About this task: Could you print every line from the first one of the records below through the line containing "A normal A/B", with both included and nothing else?

Provided records:

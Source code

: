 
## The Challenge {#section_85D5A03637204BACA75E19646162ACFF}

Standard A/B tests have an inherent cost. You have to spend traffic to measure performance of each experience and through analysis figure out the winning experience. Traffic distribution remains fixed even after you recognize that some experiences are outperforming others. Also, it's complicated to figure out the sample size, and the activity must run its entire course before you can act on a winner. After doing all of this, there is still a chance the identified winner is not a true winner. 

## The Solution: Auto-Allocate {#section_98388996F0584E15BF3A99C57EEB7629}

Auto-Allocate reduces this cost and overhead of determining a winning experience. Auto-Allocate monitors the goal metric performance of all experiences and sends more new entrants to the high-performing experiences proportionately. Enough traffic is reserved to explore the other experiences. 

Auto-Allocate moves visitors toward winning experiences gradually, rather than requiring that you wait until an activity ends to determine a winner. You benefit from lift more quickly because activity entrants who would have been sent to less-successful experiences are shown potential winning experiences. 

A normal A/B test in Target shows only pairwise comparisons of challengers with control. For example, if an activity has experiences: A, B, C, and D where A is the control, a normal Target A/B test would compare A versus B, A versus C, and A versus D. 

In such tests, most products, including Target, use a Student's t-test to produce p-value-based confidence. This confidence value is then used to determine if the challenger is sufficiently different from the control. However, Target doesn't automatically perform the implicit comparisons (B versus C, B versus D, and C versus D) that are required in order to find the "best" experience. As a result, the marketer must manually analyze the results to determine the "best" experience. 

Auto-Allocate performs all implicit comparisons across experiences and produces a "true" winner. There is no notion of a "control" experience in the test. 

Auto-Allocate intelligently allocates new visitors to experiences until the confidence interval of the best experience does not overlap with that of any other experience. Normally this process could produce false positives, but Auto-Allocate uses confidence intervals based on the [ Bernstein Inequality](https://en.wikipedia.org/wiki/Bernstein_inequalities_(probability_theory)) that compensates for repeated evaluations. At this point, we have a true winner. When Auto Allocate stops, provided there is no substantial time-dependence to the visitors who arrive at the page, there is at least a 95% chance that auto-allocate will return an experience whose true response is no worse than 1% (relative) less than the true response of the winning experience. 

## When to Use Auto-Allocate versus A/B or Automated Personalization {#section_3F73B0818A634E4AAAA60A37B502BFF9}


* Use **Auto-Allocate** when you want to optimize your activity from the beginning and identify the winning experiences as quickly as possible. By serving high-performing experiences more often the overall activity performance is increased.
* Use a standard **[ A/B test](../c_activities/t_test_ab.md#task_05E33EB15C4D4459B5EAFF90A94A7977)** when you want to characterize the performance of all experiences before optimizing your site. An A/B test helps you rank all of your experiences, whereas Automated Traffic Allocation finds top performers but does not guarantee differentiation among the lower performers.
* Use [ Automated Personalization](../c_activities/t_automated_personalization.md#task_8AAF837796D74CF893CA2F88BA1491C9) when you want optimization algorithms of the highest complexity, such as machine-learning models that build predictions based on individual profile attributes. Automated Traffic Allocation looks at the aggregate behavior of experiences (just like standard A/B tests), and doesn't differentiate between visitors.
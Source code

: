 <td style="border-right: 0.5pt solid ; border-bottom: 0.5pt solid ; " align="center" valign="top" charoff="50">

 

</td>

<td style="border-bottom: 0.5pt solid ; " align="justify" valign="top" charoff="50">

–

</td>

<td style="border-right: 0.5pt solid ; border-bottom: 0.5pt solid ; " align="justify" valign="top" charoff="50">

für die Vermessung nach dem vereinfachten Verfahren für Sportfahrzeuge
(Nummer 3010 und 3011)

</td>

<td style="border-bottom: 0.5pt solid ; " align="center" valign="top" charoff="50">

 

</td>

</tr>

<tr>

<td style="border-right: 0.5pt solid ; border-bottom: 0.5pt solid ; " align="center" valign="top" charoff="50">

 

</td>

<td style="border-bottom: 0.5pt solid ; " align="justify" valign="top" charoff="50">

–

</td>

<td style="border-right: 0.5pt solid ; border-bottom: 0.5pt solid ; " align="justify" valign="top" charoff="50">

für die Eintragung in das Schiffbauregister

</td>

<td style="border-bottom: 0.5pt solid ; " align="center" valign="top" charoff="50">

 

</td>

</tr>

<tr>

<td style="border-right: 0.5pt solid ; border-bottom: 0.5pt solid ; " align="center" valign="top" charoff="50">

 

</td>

Your response:
Source code

: 
## The Challenge {#section_85D5A03637204BACA75E19646162ACFF}

Standard A/B tests have an inherent cost. You have to spend traffic to measure performance of each experience and through analysis figure out the winning experience. Traffic distribution remains fixed even after you recognize that some experiences are outperforming others. Also, it's complicated to figure out the sample size, and the activity must run its entire course before you can act on a winner. After doing all of this, there is still a chance the identified winner is not a true winner. 

## The Solution: Auto-Allocate {#section_98388996F0584E15BF3A99C57EEB7629}

Auto-Allocate reduces this cost and overhead of determining a winning experience. Auto-Allocate monitors the goal metric performance of all experiences and sends more new entrants to the high-performing experiences proportionately. Enough traffic is reserved to explore the other experiences. 

Auto-Allocate moves visitors toward winning experiences gradually, rather than requiring that you wait until an activity ends to determine a winner. You benefit from lift more quickly because activity entrants who would have been sent to less-successful experiences are shown potential winning experiences. 

A normal A/B test in Target shows only pairwise comparisons of challengers with control. For example, if an activity has experiences: A, B, C, and D where A is the control, a normal Target A/B test would compare A versus B, A versus C, and A versus D. 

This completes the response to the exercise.